• [DATA EXTRACT]
--------------------------------------------------

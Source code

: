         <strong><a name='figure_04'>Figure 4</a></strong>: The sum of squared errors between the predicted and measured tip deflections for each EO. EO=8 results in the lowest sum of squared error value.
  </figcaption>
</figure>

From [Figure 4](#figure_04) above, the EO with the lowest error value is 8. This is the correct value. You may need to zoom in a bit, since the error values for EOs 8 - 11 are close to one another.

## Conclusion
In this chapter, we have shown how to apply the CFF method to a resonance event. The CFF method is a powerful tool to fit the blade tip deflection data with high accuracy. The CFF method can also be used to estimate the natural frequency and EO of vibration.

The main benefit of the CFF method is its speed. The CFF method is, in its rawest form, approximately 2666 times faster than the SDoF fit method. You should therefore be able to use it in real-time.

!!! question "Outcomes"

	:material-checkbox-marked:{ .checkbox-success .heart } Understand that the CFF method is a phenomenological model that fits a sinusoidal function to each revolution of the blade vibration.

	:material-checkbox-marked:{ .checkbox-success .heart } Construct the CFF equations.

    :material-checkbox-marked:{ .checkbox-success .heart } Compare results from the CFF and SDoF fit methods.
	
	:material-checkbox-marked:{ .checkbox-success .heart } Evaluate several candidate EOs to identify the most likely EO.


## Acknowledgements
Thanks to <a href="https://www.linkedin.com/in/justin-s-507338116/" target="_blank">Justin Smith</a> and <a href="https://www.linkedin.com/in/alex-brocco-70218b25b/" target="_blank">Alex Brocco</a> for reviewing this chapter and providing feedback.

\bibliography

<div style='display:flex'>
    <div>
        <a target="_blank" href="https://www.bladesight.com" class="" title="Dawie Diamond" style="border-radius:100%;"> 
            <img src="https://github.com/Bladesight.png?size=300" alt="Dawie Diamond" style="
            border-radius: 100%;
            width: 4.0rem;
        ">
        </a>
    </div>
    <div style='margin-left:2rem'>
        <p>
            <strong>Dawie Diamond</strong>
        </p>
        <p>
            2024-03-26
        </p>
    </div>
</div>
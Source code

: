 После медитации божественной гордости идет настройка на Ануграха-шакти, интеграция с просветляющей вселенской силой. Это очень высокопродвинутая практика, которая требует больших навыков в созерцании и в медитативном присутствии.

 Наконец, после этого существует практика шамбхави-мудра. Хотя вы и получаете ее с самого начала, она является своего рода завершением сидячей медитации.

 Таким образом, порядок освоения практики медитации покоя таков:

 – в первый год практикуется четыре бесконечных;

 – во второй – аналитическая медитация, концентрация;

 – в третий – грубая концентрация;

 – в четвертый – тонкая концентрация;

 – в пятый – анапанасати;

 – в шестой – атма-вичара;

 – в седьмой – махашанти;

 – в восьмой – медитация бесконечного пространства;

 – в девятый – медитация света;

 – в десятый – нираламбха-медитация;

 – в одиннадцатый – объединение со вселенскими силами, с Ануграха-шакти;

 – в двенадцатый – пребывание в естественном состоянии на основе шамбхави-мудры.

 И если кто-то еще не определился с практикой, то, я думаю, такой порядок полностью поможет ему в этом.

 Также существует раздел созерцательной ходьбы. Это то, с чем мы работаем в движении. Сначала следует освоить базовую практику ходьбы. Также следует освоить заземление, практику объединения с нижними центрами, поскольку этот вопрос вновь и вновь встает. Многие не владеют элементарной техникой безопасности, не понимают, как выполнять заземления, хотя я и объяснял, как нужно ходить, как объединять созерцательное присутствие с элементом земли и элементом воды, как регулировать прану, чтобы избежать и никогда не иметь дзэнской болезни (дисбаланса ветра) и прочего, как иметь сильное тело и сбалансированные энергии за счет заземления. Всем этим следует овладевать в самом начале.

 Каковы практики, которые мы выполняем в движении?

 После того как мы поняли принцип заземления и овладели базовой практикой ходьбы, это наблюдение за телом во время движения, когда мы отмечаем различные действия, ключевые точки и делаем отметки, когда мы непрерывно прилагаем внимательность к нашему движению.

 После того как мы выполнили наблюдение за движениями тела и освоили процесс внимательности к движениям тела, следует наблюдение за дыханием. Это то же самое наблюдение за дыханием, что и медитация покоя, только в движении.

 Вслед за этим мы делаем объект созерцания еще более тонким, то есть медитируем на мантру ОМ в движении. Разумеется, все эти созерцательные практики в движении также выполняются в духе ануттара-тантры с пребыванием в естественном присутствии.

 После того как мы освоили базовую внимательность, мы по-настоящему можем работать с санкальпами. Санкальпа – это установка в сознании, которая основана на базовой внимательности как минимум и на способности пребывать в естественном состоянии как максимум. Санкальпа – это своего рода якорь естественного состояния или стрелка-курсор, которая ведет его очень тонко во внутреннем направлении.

--------------------------------------------------

• [PROBLEM TO SOLVE] From the listing, count how many lines contain the string "Diamond", and answer with the number by itself.

• [SOLVED PROBLEM] 3